## Singular Value Decomposition (SVD)

Notation

| Symbol        | meaning                                                                             |
| ------------- | ----------------------------------------------------------------------------------- |
| $\delta_{ij}$ | Kronecker delta, that is $\delta_{ij}=1$ if $i=j$, and $\delta_{ij}=0$ if $i\neq j$ |


**Summary** (Case I: $m\ge n$) 

- For any $m$-by-$n$ matrix $A$ ($m\ge n$), we can choose 
  - $\left\{u_1, \ldots, u_m\right\}$ orthonormal vectors of length $m$, (left singular vector)
  - $\left\{v_1, \ldots, v_n\right\}$ orthonormal vectors of length $n$, (right singular vector) and
  - $s_1 \geq \cdots \geq$ $s_{n} \geq 0$, (singular values) satisfying
$$
\begin{gathered}
A v_1=s_1 u_1 \\
A v_2=s_2 u_2 \\
\vdots \\
A v_n=s_n u_n .
\end{gathered}
$$


**Geometric Intuition** (Sauer (2017) p. 579)
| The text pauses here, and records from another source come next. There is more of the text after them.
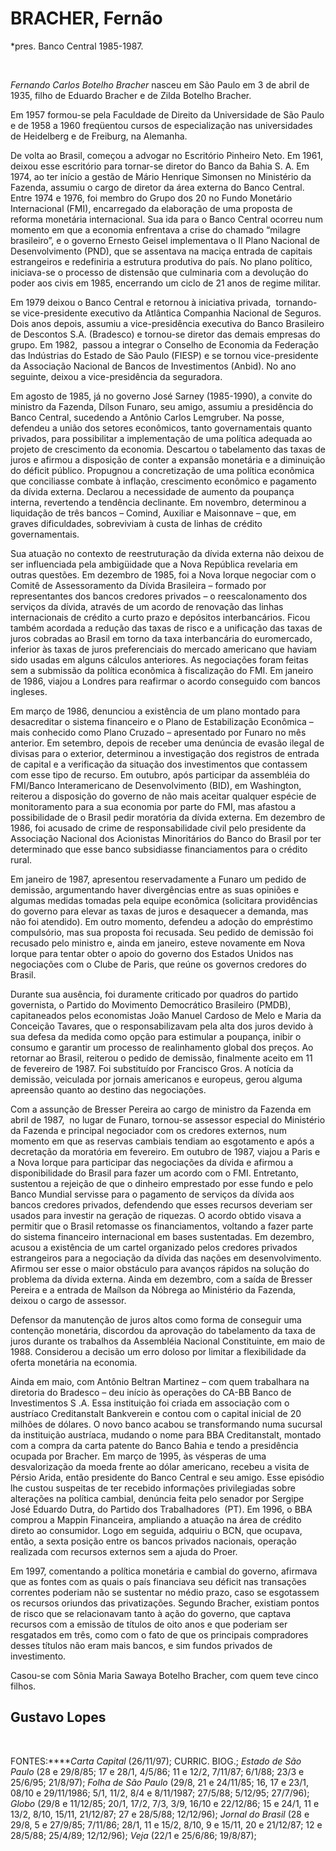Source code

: BRACHER, Fernão
===============

\*pres. Banco Central 1985-1987.

 

*Fernando Carlos Botelho Bracher* nasceu em São Paulo em 3 de abril de
1935, filho de Eduardo Bracher e de Zilda Botelho Bracher.

Em 1957 formou-se pela Faculdade de Direito da Universidade de São Paulo
e de 1958 a 1960 freqüentou cursos de especialização nas universidades
de Heidelberg e de Freiburg, na Alemanha.

De volta ao Brasil, começou a advogar no Escritório Pinheiro Neto. Em
1961, deixou esse escritório para tornar-se diretor do Banco da Bahia S.
A. Em 1974, ao ter início a gestão de Mário Henrique Simonsen no
Ministério da Fazenda, assumiu o cargo de diretor da área externa do
Banco Central. Entre 1974 e 1976, foi membro do Grupo dos 20 no Fundo
Monetário Internacional (FMI), encarregado da elaboração de uma proposta
de reforma monetária internacional. Sua ida para o Banco Central ocorreu
num momento em que a economia enfrentava a crise do chamado “milagre
brasileiro”, e o governo Ernesto Geisel implementava o II Plano Nacional
de Desenvolvimento (PND), que se assentava na maciça entrada de capitais
estrangeiros e redefiniria a estrutura produtiva do país. No plano
político, iniciava-se o processo de distensão que culminaria com a
devolução do poder aos civis em 1985, encerrando um ciclo de 21 anos de
regime militar.

Em 1979 deixou o Banco Central e retornou à iniciativa privada, 
tornando-se vice-presidente executivo da Atlântica Companhia Nacional de
Seguros. Dois anos depois, assumiu a vice-presidência executiva do Banco
Brasileiro de Descontos S.A. (Bradesco) e tornou-se diretor das demais
empresas do grupo. Em 1982,  passou a integrar o Conselho de Economia da
Federação das Indústrias do Estado de São Paulo (FIESP) e se tornou
vice-presidente da Associação Nacional de Bancos de Investimentos
(Anbid). No ano seguinte, deixou a vice-presidência da seguradora.

Em agosto de 1985, já no governo José Sarney (1985-1990), a convite do
ministro da Fazenda, Dílson Funaro, seu amigo, assumiu a presidência do
Banco Central, sucedendo a Antônio Carlos Lemgruber. Na posse, defendeu
a união dos setores econômicos, tanto governamentais quanto privados,
para possibilitar a implementação de uma política adequada ao projeto de
crescimento da economia. Descartou o tabelamento das taxas de juros e
afirmou a disposição de conter a expansão monetária e a diminuição do
déficit público. Propugnou a concretização de uma política econômica que
conciliasse combate à inflação, crescimento econômico e pagamento da
dívida externa. Declarou a necessidade de aumento da poupança interna,
revertendo a tendência declinante. Em novembro, determinou a liquidação
de três bancos – Comind, Auxiliar e Maisonnave – que, em graves
dificuldades, sobreviviam à custa de linhas de crédito governamentais.

Sua atuação no contexto de reestruturação da dívida externa não deixou
de ser influenciada pela ambigüidade que a Nova República revelaria em
outras questões. Em dezembro de 1985, foi a Nova Iorque negociar com o
Comitê de Assessoramento da Dívida Brasileira – formado por
representantes dos bancos credores privados – o reescalonamento dos
serviços da dívida, através de um acordo de renovação das linhas
internacionais de crédito a curto prazo e depósitos interbancários.
Ficou também acordada a redução das taxas de risco e a unificação das
taxas de juros cobradas ao Brasil em torno da taxa interbancária do
euromercado, inferior às taxas de juros preferenciais do mercado
americano que haviam sido usadas em alguns cálculos anteriores. As
negociações foram feitas sem a submissão da política econômica à
fiscalização do FMI. Em janeiro de 1986, viajou a Londres para reafirmar
o acordo conseguido com bancos ingleses.

Em março de 1986, denunciou a existência de um plano montado para
desacreditar o sistema financeiro e o Plano de Estabilização Econômica –
mais conhecido como Plano Cruzado – apresentado por Funaro no mês
anterior. Em setembro, depois de receber uma denúncia de evasão ilegal
de divisas para o exterior, determinou a investigação dos registros de
entrada de capital e a verificação da situação dos investimentos que
contassem com esse tipo de recurso. Em outubro, após participar da
assembléia do FMI/Banco Interamericano de Desenvolvimento (BID), em
Washington, reiterou a disposição do governo de não mais aceitar
qualquer espécie de monitoramento para a sua economia por parte do FMI,
mas afastou a possibilidade de o Brasil pedir moratória da dívida
externa. Em dezembro de 1986, foi acusado de crime de responsabilidade
civil pelo presidente da Associação Nacional dos Acionistas Minoritários
do Banco do Brasil por ter determinado que esse banco subsidiasse
financiamentos para o crédito rural.

Em janeiro de 1987, apresentou reservadamente a Funaro um pedido de
demissão, argumentando haver divergências entre as suas opiniões e
algumas medidas tomadas pela equipe econômica (solicitara providências
do governo para elevar as taxas de juros e desaquecer a demanda, mas não
foi atendido). Em outro momento, defendeu a adoção do empréstimo
compulsório, mas sua proposta foi recusada. Seu pedido de demissão foi
recusado pelo ministro e, ainda em janeiro, esteve novamente em Nova
Iorque para tentar obter o apoio do governo dos Estados Unidos nas
negociações com o Clube de Paris, que reúne os governos credores do
Brasil. 

Durante sua ausência, foi duramente criticado por quadros do partido
governista, o Partido do Movimento Democrático Brasileiro (PMDB),
capitaneados pelos economistas João Manuel Cardoso de Melo e Maria da
Conceição Tavares, que o responsabilizavam pela alta dos juros devido à
sua defesa da medida como opção para estimular a poupança, inibir o
consumo e garantir um processo de realinhamento global dos preços. Ao
retornar ao Brasil, reiterou o pedido de demissão, finalmente aceito em
11 de fevereiro de 1987. Foi substituído por Francisco Gros. A notícia
da demissão, veiculada por jornais americanos e europeus, gerou alguma
apreensão quanto ao destino das negociações.

Com a assunção de Bresser Pereira ao cargo de ministro da Fazenda em
abril de 1987,  no lugar de Funaro, tornou-se assessor especial do
Ministério da Fazenda e principal negociador com os credores externos,
num momento em que as reservas cambiais tendiam ao esgotamento e após a
decretação da moratória em fevereiro. Em outubro de 1987, viajou a Paris
e a Nova Iorque para participar das negociações da dívida e afirmou a
disponibilidade do Brasil para fazer um acordo com o FMI. Entretanto,
sustentou a rejeição de que o dinheiro emprestado por esse fundo e pelo
Banco Mundial servisse para o pagamento de serviços da dívida aos bancos
credores privados, defendendo que esses recursos deveriam ser usados
para investir na geração de riquezas. O acordo obtido visava a permitir
que o Brasil retomasse os financiamentos, voltando a fazer parte do
sistema financeiro internacional em bases sustentadas. Em dezembro,
acusou a existência de um cartel organizado pelos credores privados
estrangeiros para a negociação da dívida das nações em desenvolvimento.
Afirmou ser esse o maior obstáculo para avanços rápidos na solução do
problema da dívida externa. Ainda em dezembro, com a saída de Bresser
Pereira e a entrada de Maílson da Nóbrega ao Ministério da Fazenda,
deixou o cargo de assessor.

Defensor da manutenção de juros altos como forma de conseguir uma
contenção monetária, discordou da aprovação do tabelamento da taxa de
juros durante os trabalhos da Assembléia Nacional Constituinte, em maio
de 1988. Considerou a decisão um erro doloso por limitar a flexibilidade
da oferta monetária na economia.

Ainda em maio, com Antônio Beltran Martinez – com quem trabalhara na
diretoria do Bradesco – deu início às operações do CA-BB Banco de
Investimentos S .A. Essa instituição foi criada em associação com o
austríaco Creditanstalt Bankverein e contou com o capital inicial de 20
milhões de dólares. O novo banco acabou se transformando numa sucursal
da instituição austríaca, mudando o nome para BBA Creditanstalt, montado
com a compra da carta patente do Banco Bahia e tendo a presidência
ocupada por Bracher. Em março de 1995, às vésperas de uma desvalorização
da moeda frente ao dólar americano, recebeu a visita de Pérsio Arida,
então presidente do Banco Central e seu amigo. Esse episódio lhe custou
suspeitas de ter recebido informações privilegiadas sobre alterações na
política cambial, denúncia feita pelo senador por Sergipe José Eduardo
Dutra, do Partido dos Trabalhadores  (PT). Em 1996, o BBA comprou a
Mappin Financeira, ampliando a atuação na área de crédito direto ao
consumidor. Logo em seguida, adquiriu o BCN, que ocupava, então, a sexta
posição entre os bancos privados nacionais, operação realizada com
recursos externos sem a ajuda do Proer.

Em 1997, comentando a política monetária e cambial do governo, afirmava
que as fontes com as quais o país financiava seu déficit nas transações
correntes poderiam não se sustentar no médio prazo, caso se esgotassem
os recursos oriundos das privatizações. Segundo Bracher, existiam pontos
de risco que se relacionavam tanto à ação do governo, que captava
recursos com a emissão de títulos de oito anos e que poderiam ser
resgatados em três, como com o fato de que os principais compradores
desses títulos não eram mais bancos, e sim fundos privados de
investimento.

Casou-se com Sônia Maria Sawaya Botelho Bracher, com quem teve cinco
filhos.

Gustavo Lopes
-------------

 

FONTES:*****Carta Capital* (26/11/97); CURRIC. BIOG.; *Estado de São
Paulo* (28 e 29/8/85; 17 e 28/1, 4/5/86; 11 e 12/2, 7/11/87; 6/1/88;
23/3 e 25/6/95; 21/8/97); *Folha de São Paulo* (29/8, 21 e 24/11/85; 16,
17 e 23/1, 08/10 e 29/11/1986; 5/1, 11/2, 8/4 e 8/11/1987; 27/5/88;
5/12/95; 27/7/96); *Globo* (29/8 e 11/12/85; 20/1, 17/2, 7/3, 3/9, 16/10
e 22/12/86; 15 e 24/1, 11 e 13/2, 8/10, 15/11, 21/12/87; 27 e 28/5/88;
12/12/96); *Jornal do Brasil* (28 e 29/8, 5 e 27/9/85; 7/11/86; 28/1, 11
e 15/2, 8/10, 9 e 15/11, 20 e 21/12/87; 12 e 28/5/88; 25/4/89;
12/12/96); *Veja* (22/1 e 25/6/86; 19/8/87);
$v_i$'s form the basis of a rectangular coordinate system on which $A$ acts in a simple way: It produces the basis vectors of a new coordinate system, the $u_i$’s, with some stretching quantified by the scalars $s_i$'s. The stretched basis vectors $s_i u_i$ are the semimajor axes of the ellipse.
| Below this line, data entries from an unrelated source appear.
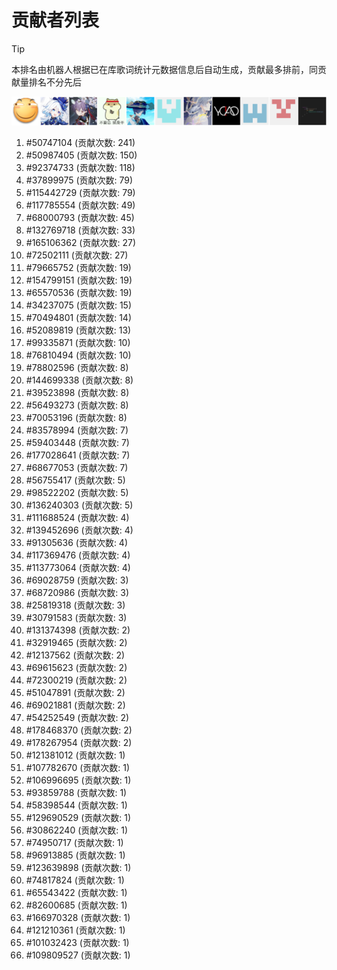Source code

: # 贡献者列表

> [!TIP]
> 本排名由机器人根据已在库歌词统计元数据信息后自动生成，贡献最多排前，同贡献量排名不分先后

![贡献者头像画廊](./CONTRIBUTORS.svg)

1. #50747104 (贡献次数: 241)
2. #50987405 (贡献次数: 150)
3. #92374733 (贡献次数: 118)
4. #37899975 (贡献次数: 79)
5. #115442729 (贡献次数: 79)
6. #117785554 (贡献次数: 49)
7. #68000793 (贡献次数: 45)
8. #132769718 (贡献次数: 33)
9. #165106362 (贡献次数: 27)
10. #72502111 (贡献次数: 27)
11. #79665752 (贡献次数: 19)
12. #154799151 (贡献次数: 19)
13. #65570536 (贡献次数: 19)
14. #34237075 (贡献次数: 15)
15. #70494801 (贡献次数: 14)
16. #52089819 (贡献次数: 13)
17. #99335871 (贡献次数: 10)
18. #76810494 (贡献次数: 10)
19. #78802596 (贡献次数: 8)
20. #144699338 (贡献次数: 8)
21. #39523898 (贡献次数: 8)
22. #56493273 (贡献次数: 8)
23. #70053196 (贡献次数: 8)
24. #83578994 (贡献次数: 7)
25. #59403448 (贡献次数: 7)
26. #177028641 (贡献次数: 7)
27. #68677053 (贡献次数: 7)
28. #56755417 (贡献次数: 5)
29. #98522202 (贡献次数: 5)
30. #136240303 (贡献次数: 5)
31. #111688524 (贡献次数: 4)
32. #139452696 (贡献次数: 4)
33. #91305636 (贡献次数: 4)
34. #117369476 (贡献次数: 4)
35. #113773064 (贡献次数: 4)
36. #69028759 (贡献次数: 3)
37. #68720986 (贡献次数: 3)
38. #25819318 (贡献次数: 3)
39. #30791583 (贡献次数: 3)
40. #131374398 (贡献次数: 2)
41. #32919465 (贡献次数: 2)
42. #12137562 (贡献次数: 2)
43. #69615623 (贡献次数: 2)
44. #72300219 (贡献次数: 2)
45. #51047891 (贡献次数: 2)
46. #69021881 (贡献次数: 2)
47. #54252549 (贡献次数: 2)
48. #178468370 (贡献次数: 2)
49. #178267954 (贡献次数: 2)
50. #121381012 (贡献次数: 1)
51. #107782670 (贡献次数: 1)
52. #106996695 (贡献次数: 1)
53. #93859788 (贡献次数: 1)
54. #58398544 (贡献次数: 1)
55. #129690529 (贡献次数: 1)
56. #30862240 (贡献次数: 1)
57. #74950717 (贡献次数: 1)
58. #96913885 (贡献次数: 1)
59. #123639898 (贡献次数: 1)
60. #74817824 (贡献次数: 1)
61. #65543422 (贡献次数: 1)
62. #82600685 (贡献次数: 1)
63. #166970328 (贡献次数: 1)
64. #121210361 (贡献次数: 1)
65. #101032423 (贡献次数: 1)
66. #109809527 (贡献次数: 1)
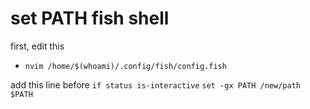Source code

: # set PATH fish shell

first, edit this
- `nvim /home/$(whoami)/.config/fish/config.fish`

add this line before `if status is-interactive`
`set -gx PATH /new/path $PATH`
![SVD geometry](https://blogs.sas.com/content/iml/files/2017/08/svd1.png)

Figure: Rick Wicklin, SAS blog (Geometry of 2-by-2 SVD)

**Example** (Building SVD easy case; Sauer (2017) p. 580)

(Step 1)

Find the singular values and singular vectors for $A=\begin{bmatrix}3 & 0 \\ 0 & 1/2 \end{bmatrix}$. 


###### hide/show


$$
\begin{aligned} & A\left[\begin{array}{l}1 \\ 0\end{array}\right]=3\left[\begin{array}{l}1 \\ 0\end{array}\right] \\ & A\left[\begin{array}{l}0 \\ 1\end{array}\right]=\frac{1}{2}\left[\begin{array}{l}0 \\ 1\end{array}\right]\end{aligned}
$$


(Step 2)

Find the singular values and singular vectors for $A=\begin{bmatrix}0 & -1/2 \\ 3 & 0 \\ 0 & 0 \end{bmatrix}$.


###### hide/show



$$
\begin{aligned}
& A\left[\begin{array}{l}
1 \\
0
\end{array}\right]=3\left[\begin{array}{l}
0 \\
1 \\
0
\end{array}\right] \\
& A\left[\begin{array}{l}
0 \\
1
\end{array}\right]=\frac{1}{2}\left[\begin{array}{r}
-1 \\
0 \\
0
\end{array}\right]
\end{aligned}
$$

Even for this simple matrix, guessing singular vectors is not that easy, especially when requiring the left singular vectors be orthogonal.

(Step 3) 

Can you do the same for $A=\begin{bmatrix}2 & -1/2 \\ 3 & 1 \\ -2 & 5 \end{bmatrix}$?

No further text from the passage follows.